======== INPUT RECORDS

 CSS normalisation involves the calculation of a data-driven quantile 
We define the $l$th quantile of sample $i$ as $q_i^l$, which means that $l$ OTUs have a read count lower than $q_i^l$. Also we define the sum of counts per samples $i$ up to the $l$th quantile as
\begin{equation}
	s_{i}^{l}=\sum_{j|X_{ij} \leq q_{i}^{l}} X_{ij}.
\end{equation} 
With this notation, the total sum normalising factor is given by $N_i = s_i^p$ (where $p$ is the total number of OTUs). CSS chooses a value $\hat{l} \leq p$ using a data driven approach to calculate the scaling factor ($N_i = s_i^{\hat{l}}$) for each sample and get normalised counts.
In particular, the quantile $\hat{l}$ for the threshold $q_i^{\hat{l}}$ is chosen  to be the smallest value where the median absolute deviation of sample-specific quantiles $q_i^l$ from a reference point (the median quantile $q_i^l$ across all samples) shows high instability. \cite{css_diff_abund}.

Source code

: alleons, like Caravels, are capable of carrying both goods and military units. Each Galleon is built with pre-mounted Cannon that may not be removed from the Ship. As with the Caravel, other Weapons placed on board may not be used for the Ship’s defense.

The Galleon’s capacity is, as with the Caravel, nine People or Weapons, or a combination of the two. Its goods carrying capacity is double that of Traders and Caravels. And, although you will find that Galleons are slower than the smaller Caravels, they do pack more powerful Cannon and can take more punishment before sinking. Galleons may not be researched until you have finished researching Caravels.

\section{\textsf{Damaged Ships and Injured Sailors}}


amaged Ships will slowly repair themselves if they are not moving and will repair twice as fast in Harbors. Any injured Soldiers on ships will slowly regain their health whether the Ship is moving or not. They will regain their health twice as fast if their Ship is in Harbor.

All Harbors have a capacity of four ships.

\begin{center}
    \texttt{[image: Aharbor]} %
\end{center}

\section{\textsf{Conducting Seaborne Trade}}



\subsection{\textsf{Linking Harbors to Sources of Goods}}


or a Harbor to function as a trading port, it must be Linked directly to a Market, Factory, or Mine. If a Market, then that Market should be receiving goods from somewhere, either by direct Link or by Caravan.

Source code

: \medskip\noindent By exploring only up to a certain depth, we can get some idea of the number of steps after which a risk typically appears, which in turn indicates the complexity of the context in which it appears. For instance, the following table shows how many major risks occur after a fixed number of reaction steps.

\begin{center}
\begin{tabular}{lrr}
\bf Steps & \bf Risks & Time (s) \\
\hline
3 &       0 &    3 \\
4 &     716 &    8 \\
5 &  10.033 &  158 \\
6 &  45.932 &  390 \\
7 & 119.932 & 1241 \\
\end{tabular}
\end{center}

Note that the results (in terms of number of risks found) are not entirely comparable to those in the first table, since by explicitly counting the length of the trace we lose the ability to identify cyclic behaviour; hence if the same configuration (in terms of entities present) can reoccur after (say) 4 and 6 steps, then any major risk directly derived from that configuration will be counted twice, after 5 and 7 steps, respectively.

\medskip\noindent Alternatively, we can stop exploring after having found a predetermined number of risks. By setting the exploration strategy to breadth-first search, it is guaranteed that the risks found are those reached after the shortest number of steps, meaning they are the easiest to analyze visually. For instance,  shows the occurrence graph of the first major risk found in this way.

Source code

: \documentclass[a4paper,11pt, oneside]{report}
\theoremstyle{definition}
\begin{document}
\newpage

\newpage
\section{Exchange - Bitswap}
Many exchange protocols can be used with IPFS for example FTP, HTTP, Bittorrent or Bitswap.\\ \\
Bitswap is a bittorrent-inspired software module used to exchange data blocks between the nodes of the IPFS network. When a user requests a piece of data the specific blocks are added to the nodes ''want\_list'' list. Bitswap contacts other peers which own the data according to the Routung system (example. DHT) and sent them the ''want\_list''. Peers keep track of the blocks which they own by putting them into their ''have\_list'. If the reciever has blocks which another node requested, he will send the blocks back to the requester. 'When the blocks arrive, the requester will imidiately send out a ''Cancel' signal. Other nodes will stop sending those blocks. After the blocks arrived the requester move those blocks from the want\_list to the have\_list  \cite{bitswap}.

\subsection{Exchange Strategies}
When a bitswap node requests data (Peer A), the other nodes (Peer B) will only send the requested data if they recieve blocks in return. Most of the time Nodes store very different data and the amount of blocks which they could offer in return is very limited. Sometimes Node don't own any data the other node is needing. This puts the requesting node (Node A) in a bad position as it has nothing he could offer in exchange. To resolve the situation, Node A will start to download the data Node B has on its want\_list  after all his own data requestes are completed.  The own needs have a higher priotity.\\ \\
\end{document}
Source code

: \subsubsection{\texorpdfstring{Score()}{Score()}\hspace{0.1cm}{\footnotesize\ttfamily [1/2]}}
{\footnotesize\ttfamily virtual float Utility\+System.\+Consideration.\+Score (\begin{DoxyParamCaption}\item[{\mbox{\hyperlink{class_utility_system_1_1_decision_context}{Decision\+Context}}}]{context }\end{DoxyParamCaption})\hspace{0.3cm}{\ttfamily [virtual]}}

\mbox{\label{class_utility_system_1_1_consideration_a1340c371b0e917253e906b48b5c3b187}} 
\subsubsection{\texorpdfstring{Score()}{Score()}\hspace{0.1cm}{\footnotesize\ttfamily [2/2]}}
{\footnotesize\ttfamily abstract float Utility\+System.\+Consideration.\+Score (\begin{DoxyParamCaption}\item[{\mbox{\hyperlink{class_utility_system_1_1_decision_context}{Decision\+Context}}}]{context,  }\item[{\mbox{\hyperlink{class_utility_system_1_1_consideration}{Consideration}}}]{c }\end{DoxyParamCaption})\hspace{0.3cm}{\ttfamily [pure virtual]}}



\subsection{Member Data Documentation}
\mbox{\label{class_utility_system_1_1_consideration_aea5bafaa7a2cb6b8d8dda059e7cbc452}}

================

* [TASK TO COMPLETE]: Each record above should be set down again in its exact wording.

* [TASK OUTPUT]:
 CSS normalisation involves the calculation of a data-driven quantile 
We define the $l$th quantile of sample $i$ as $q_i^l$, which means that $l$ OTUs have a read count lower than $q_i^l$. Also we define the sum of counts per samples $i$ up to the $l$th quantile as
\begin{equation}
	s_{i}^{l}=\sum_{j|X_{ij} \leq q_{i}^{l}} X_{ij}.
\end{equation} 
With this notation, the total sum normalising factor is given by $N_i = s_i^p$ (where $p$ is the total number of OTUs). CSS chooses a value $\hat{l} \leq p$ using a data driven approach to calculate the scaling factor ($N_i = s_i^{\hat{l}}$) for each sample and get normalised counts.
In particular, the quantile $\hat{l}$ for the threshold $q_i^{\hat{l}}$ is chosen  to be the smallest value where the median absolute deviation of sample-specific quantiles $q_i^l$ from a reference point (the median quantile $q_i^l$ across all samples) shows high instability. \cite{css_diff_abund}.

Source code

: alleons, like Caravels, are capable of carrying both goods and military units. Each Galleon is built with pre-mounted Cannon that may not be removed from the Ship. As with the Caravel, other Weapons placed on board may not be used for the Ship’s defense.

The Galleon’s capacity is, as with the Caravel, nine People or Weapons, or a combination of the two. Its goods carrying capacity is double that of Traders and Caravels. And, although you will find that Galleons are slower than the smaller Caravels, they do pack more powerful Cannon and can take more punishment before sinking. Galleons may not be researched until you have finished researching Caravels.

\section{\textsf{Damaged Ships and Injured Sailors}}


amaged Ships will slowly repair themselves if they are not moving and will repair twice as fast in Harbors. Any injured Soldiers on ships will slowly regain their health whether the Ship is moving or not. They will regain their health twice as fast if their Ship is in Harbor.

All Harbors have a capacity of four ships.

\begin{center}
    \texttt{[image: Aharbor]} %
\end{center}

\section{\textsf{Conducting Seaborne Trade}}



\subsection{\textsf{Linking Harbors to Sources of Goods}}


or a Harbor to function as a trading port, it must be Linked directly to a Market, Factory, or Mine. If a Market, then that Market should be receiving goods from somewhere, either by direct Link or by Caravan.

Source code

: \medskip\noindent By exploring only up to a certain depth, we can get some idea of the number of steps after which a risk typically appears, which in turn indicates the complexity of the context in which it appears. For instance, the following table shows how many major risks occur after a fixed number of reaction steps.

\begin{center}
\begin{tabular}{lrr}
\bf Steps & \bf Risks & Time (s) \\
\hline
3 &       0 &    3 \\
4 &     716 &    8 \\
5 &  10.033 &  158 \\
6 &  45.932 &  390 \\
7 & 119.932 & 1241 \\
\end{tabular}
\end{center}

Note that the results (in terms of number of risks found) are not entirely comparable to those in the first table, since by explicitly counting the length of the trace we lose the ability to identify cyclic behaviour; hence if the same configuration (in terms of entities present) can reoccur after (say) 4 and 6 steps, then any major risk directly derived from that configuration will be counted twice, after 5 and 7 steps, respectively.

\medskip\noindent Alternatively, we can stop exploring after having found a predetermined number of risks. By setting the exploration strategy to breadth-first search, it is guaranteed that the risks found are those reached after the shortest number of steps, meaning they are the easiest to analyze visually. For instance,  shows the occurrence graph of the first major risk found in this way.

Source code

: \documentclass[a4paper,11pt, oneside]{report}
\theoremstyle{definition}
\begin{document}
\newpage

\newpage
\section{Exchange - Bitswap}
Many exchange protocols can be used with IPFS for example FTP, HTTP, Bittorrent or Bitswap.\\ \\
Bitswap is a bittorrent-inspired software module used to exchange data blocks between the nodes of the IPFS network. When a user requests a piece of data the specific blocks are added to the nodes ''want\_list'' list. Bitswap contacts other peers which own the data according to the Routung system (example. DHT) and sent them the ''want\_list''. Peers keep track of the blocks which they own by putting them into their ''have\_list'. If the reciever has blocks which another node requested, he will send the blocks back to the requester. 'When the blocks arrive, the requester will imidiately send out a ''Cancel' signal. Other nodes will stop sending those blocks. After the blocks arrived the requester move those blocks from the want\_list to the have\_list  \cite{bitswap}.

\subsection{Exchange Strategies}
When a bitswap node requests data (Peer A), the other nodes (Peer B) will only send the requested data if they recieve blocks in return. Most of the time Nodes store very different data and the amount of blocks which they could offer in return is very limited. Sometimes Node don't own any data the other node is needing. This puts the requesting node (Node A) in a bad position as it has nothing he could offer in exchange. To resolve the situation, Node A will start to download the data Node B has on its want\_list  after all his own data requestes are completed.  The own needs have a higher priotity.\\ \\
\end{document}
Source code

: \subsubsection{\texorpdfstring{Score()}{Score()}\hspace{0.1cm}{\footnotesize\ttfamily [1/2]}}
{\footnotesize\ttfamily virtual float Utility\+System.\+Consideration.\+Score (\begin{DoxyParamCaption}\item[{\mbox{\hyperlink{class_utility_system_1_1_decision_context}{Decision\+Context}}}]{context }\end{DoxyParamCaption})\hspace{0.3cm}{\ttfamily [virtual]}}

\mbox{\label{class_utility_system_1_1_consideration_a1340c371b0e917253e906b48b5c3b187}} 
\subsubsection{\texorpdfstring{Score()}{Score()}\hspace{0.1cm}{\footnotesize\ttfamily [2/2]}}
{\footnotesize\ttfamily abstract float Utility\+System.\+Consideration.\+Score (\begin{DoxyParamCaption}\item[{\mbox{\hyperlink{class_utility_system_1_1_decision_context}{Decision\+Context}}}]{context,  }\item[{\mbox{\hyperlink{class_utility_system_1_1_consideration}{Consideration}}}]{c }\end{DoxyParamCaption})\hspace{0.3cm}{\ttfamily [pure virtual]}}



\subsection{Member Data Documentation}
\mbox{\label{class_utility_system_1_1_consideration_aea5bafaa7a2cb6b8d8dda059e7cbc452}}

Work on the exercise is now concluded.